_Collected data:_
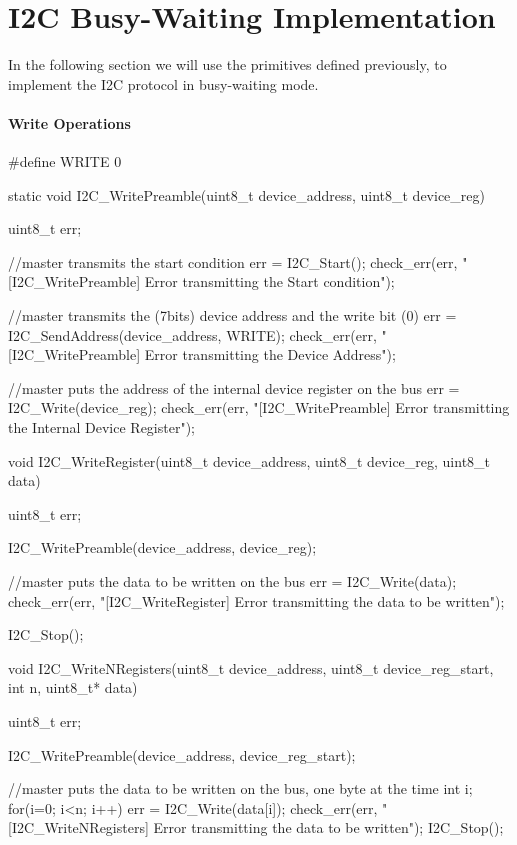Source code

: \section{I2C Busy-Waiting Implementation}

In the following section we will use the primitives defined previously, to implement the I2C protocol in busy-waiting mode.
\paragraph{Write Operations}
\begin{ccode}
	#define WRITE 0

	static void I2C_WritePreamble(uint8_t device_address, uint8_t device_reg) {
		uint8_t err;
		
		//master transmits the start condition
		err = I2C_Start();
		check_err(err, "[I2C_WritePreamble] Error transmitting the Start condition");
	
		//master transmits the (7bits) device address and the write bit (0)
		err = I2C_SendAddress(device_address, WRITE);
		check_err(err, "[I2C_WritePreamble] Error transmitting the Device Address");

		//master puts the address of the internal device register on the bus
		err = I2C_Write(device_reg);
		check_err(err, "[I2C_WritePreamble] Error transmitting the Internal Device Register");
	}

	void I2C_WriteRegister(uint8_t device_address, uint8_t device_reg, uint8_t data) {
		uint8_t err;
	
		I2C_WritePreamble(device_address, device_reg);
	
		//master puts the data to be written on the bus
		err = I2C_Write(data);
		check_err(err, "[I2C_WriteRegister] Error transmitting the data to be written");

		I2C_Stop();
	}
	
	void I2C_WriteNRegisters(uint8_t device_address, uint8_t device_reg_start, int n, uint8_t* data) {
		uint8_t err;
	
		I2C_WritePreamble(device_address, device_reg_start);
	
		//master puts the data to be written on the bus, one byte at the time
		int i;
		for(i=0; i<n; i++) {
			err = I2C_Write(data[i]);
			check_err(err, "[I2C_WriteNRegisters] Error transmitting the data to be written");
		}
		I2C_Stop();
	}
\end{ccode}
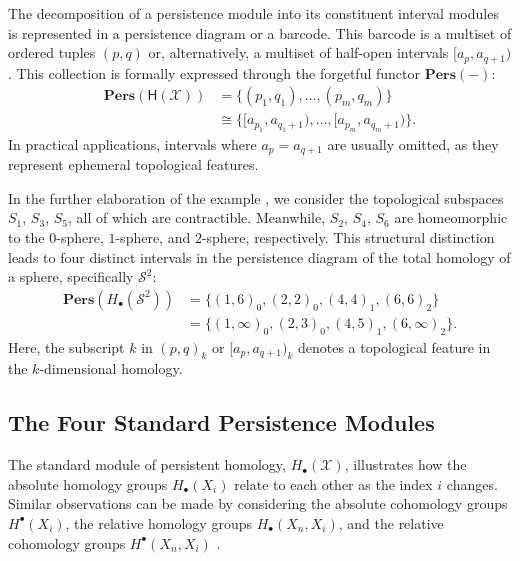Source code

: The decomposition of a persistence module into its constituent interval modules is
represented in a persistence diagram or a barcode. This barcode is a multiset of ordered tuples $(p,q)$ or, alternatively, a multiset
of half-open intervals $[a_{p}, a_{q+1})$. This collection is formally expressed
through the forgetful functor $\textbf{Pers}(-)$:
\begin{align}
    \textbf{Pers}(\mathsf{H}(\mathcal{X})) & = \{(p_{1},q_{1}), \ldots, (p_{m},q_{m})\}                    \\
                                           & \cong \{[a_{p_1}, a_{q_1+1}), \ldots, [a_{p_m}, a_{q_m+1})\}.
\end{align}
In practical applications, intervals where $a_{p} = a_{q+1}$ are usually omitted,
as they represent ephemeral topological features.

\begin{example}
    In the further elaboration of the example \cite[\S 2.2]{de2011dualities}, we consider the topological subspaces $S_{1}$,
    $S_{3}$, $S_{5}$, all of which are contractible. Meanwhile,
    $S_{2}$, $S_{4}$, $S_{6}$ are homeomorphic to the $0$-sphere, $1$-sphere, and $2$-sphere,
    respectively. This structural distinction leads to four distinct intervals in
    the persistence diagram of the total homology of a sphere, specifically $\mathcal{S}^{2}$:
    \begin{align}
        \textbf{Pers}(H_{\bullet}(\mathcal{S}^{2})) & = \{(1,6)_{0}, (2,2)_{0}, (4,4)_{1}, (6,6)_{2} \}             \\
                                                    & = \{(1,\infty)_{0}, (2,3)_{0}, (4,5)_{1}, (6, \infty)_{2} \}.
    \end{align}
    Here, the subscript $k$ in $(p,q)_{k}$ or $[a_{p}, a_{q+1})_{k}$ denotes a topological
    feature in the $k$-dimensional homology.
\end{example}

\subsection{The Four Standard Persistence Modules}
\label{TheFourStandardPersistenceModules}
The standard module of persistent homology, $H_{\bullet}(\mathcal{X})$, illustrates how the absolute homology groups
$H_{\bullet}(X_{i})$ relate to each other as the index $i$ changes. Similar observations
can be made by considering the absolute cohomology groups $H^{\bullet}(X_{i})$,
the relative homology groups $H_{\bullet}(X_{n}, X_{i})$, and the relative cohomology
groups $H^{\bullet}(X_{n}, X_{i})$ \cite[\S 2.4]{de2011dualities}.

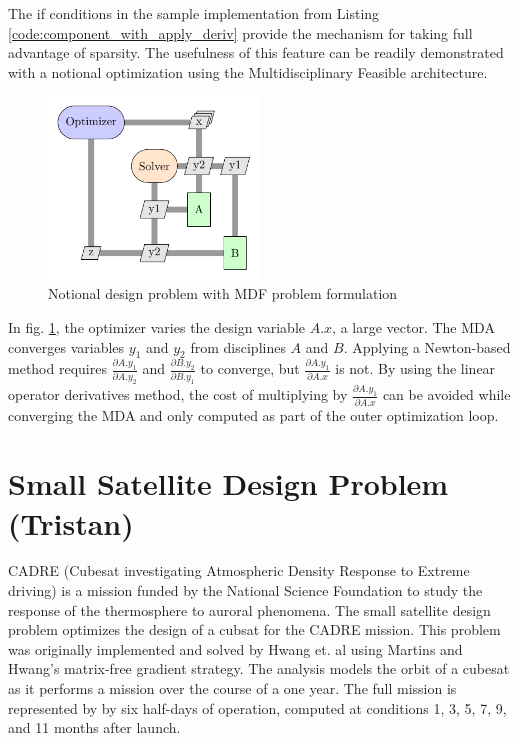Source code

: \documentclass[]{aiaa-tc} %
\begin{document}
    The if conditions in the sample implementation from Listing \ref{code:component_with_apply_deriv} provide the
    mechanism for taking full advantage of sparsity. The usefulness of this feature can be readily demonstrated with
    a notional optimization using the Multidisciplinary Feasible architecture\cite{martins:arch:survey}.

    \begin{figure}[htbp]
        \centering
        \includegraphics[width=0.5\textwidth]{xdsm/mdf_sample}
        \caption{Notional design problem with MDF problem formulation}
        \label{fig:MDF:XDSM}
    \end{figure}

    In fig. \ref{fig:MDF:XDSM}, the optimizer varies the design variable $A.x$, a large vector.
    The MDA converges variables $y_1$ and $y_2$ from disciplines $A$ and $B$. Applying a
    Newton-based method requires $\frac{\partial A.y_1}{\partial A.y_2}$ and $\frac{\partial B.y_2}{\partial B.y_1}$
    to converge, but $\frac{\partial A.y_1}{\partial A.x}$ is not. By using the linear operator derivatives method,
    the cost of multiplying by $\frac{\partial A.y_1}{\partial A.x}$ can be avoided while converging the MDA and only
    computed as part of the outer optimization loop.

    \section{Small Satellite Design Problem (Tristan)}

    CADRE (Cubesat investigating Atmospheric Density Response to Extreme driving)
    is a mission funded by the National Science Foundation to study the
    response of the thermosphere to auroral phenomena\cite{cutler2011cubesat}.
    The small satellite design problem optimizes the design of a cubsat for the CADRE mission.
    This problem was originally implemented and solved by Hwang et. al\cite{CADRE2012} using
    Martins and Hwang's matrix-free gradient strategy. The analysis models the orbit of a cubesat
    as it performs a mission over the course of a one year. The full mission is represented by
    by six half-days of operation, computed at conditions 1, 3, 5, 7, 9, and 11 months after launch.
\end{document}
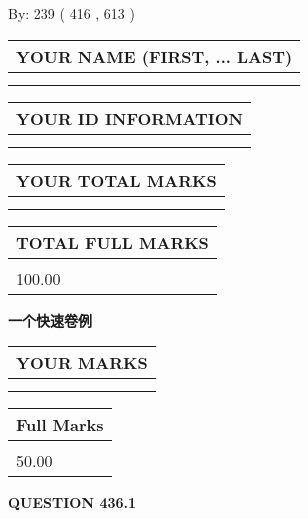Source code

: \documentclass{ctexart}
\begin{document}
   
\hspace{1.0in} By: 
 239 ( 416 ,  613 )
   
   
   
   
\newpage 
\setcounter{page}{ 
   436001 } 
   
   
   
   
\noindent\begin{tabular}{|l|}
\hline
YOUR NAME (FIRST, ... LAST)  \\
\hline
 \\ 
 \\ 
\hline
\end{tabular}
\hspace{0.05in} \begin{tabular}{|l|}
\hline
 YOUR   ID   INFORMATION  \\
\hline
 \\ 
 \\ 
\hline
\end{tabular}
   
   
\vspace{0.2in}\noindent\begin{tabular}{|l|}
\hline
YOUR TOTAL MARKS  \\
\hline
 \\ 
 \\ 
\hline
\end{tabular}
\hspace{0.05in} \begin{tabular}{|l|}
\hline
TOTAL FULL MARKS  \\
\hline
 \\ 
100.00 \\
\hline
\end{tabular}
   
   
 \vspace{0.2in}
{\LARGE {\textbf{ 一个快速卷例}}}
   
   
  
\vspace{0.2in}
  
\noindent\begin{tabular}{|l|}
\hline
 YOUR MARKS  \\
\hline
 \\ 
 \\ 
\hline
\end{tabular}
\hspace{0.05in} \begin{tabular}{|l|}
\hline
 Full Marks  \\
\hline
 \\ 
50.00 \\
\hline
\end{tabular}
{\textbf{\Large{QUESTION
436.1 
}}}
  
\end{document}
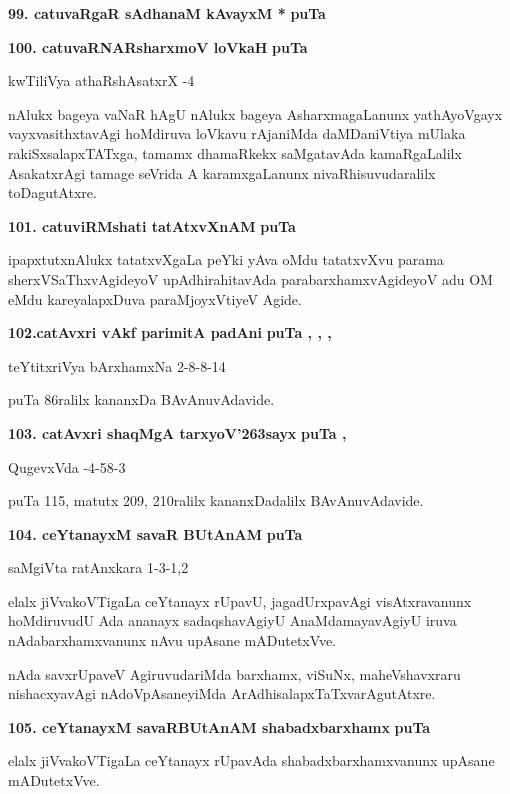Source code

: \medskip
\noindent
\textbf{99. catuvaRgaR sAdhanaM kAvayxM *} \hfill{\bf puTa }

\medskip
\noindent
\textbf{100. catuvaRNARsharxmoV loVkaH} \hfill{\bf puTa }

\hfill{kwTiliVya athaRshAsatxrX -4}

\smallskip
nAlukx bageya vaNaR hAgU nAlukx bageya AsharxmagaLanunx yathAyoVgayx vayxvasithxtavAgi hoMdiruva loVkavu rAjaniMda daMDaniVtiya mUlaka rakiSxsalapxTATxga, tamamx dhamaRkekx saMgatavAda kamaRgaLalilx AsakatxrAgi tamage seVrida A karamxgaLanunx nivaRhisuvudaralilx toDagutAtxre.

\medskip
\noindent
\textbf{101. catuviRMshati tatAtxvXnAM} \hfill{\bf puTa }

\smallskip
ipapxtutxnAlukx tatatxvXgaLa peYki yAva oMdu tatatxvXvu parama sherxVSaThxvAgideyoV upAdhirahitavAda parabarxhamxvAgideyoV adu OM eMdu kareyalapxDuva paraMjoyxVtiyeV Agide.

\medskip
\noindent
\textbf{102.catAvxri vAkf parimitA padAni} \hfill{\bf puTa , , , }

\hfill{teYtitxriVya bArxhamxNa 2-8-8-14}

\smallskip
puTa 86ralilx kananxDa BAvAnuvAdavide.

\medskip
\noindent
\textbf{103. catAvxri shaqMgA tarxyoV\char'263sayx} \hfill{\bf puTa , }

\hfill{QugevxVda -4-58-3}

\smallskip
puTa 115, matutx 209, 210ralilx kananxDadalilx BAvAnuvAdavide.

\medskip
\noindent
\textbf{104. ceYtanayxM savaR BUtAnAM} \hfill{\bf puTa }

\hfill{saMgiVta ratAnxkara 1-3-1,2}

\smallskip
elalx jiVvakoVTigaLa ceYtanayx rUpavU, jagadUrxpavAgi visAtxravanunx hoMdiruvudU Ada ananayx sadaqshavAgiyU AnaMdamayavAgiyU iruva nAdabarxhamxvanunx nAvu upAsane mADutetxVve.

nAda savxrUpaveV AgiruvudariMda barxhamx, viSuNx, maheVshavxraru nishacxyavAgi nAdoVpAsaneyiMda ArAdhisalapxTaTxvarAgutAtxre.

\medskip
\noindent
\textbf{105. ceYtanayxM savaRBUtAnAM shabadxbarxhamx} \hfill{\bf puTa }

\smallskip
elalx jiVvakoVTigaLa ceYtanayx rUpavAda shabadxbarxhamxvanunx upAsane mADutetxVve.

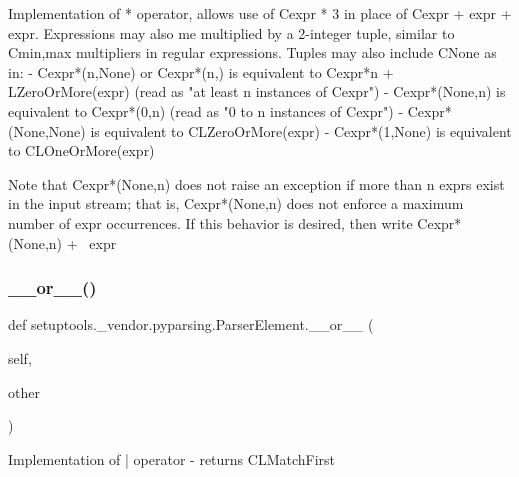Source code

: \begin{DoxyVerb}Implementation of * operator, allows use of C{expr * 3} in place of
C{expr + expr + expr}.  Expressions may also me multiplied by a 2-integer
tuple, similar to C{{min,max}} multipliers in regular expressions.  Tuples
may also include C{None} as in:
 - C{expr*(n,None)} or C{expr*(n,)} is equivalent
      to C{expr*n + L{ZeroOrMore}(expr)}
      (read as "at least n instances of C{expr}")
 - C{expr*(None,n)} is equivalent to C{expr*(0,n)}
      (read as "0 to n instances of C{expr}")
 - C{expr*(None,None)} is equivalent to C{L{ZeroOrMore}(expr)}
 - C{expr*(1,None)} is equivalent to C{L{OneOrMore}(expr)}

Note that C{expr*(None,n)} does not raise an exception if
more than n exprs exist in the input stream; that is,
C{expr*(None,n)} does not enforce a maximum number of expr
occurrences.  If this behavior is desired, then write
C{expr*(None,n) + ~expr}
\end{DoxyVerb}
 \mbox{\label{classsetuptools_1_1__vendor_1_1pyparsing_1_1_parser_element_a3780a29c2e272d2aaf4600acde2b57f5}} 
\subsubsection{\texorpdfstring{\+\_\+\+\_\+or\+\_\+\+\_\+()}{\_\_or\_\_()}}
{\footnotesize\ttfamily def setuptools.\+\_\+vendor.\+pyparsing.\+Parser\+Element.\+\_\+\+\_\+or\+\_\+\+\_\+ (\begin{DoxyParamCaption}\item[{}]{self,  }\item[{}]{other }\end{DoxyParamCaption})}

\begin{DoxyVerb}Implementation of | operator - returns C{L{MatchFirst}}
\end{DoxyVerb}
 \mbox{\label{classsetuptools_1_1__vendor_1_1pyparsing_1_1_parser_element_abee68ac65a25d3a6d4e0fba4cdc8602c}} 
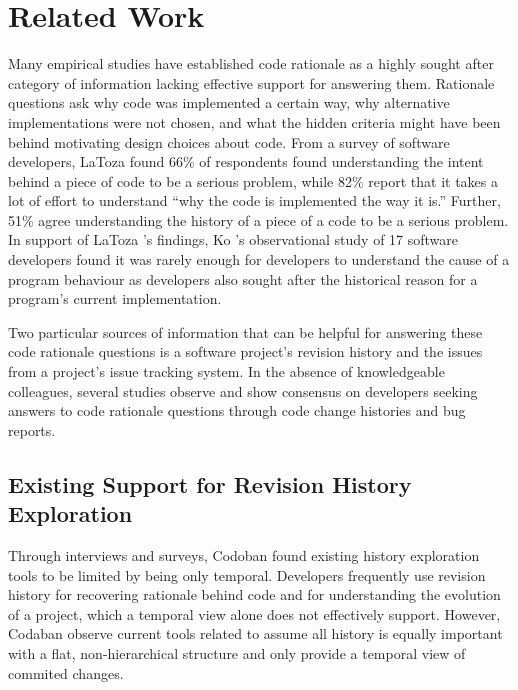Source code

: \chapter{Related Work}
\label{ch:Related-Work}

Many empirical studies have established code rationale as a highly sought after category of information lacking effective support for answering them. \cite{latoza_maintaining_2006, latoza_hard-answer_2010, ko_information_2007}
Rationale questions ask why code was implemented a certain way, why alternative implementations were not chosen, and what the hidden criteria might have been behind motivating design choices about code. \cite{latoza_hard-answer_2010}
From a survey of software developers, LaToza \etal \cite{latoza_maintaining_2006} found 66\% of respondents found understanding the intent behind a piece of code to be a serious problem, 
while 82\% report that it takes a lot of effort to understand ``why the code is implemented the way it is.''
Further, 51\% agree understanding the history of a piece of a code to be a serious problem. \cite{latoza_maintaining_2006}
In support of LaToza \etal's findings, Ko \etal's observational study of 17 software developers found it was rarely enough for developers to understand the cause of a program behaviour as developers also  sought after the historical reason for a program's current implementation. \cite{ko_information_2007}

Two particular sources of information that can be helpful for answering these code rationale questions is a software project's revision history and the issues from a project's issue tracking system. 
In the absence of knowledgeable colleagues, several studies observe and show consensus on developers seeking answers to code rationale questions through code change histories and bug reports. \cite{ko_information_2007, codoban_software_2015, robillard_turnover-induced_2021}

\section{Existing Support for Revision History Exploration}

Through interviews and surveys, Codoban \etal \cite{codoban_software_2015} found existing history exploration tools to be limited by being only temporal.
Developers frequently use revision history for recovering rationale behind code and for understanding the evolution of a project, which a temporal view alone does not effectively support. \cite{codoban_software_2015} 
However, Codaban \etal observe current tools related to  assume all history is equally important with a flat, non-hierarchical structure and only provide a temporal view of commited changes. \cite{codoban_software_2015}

_Required work:_ Return every line from the entries above that includes the word "provide".

_Task result:_
    The if conditions in the sample implementation from Listing \ref{code:component_with_apply_deriv} provide the
However, Codaban \etal observe current tools related to  assume all history is equally important with a flat, non-hierarchical structure and only provide a temporal view of commited changes. \cite{codoban_software_2015}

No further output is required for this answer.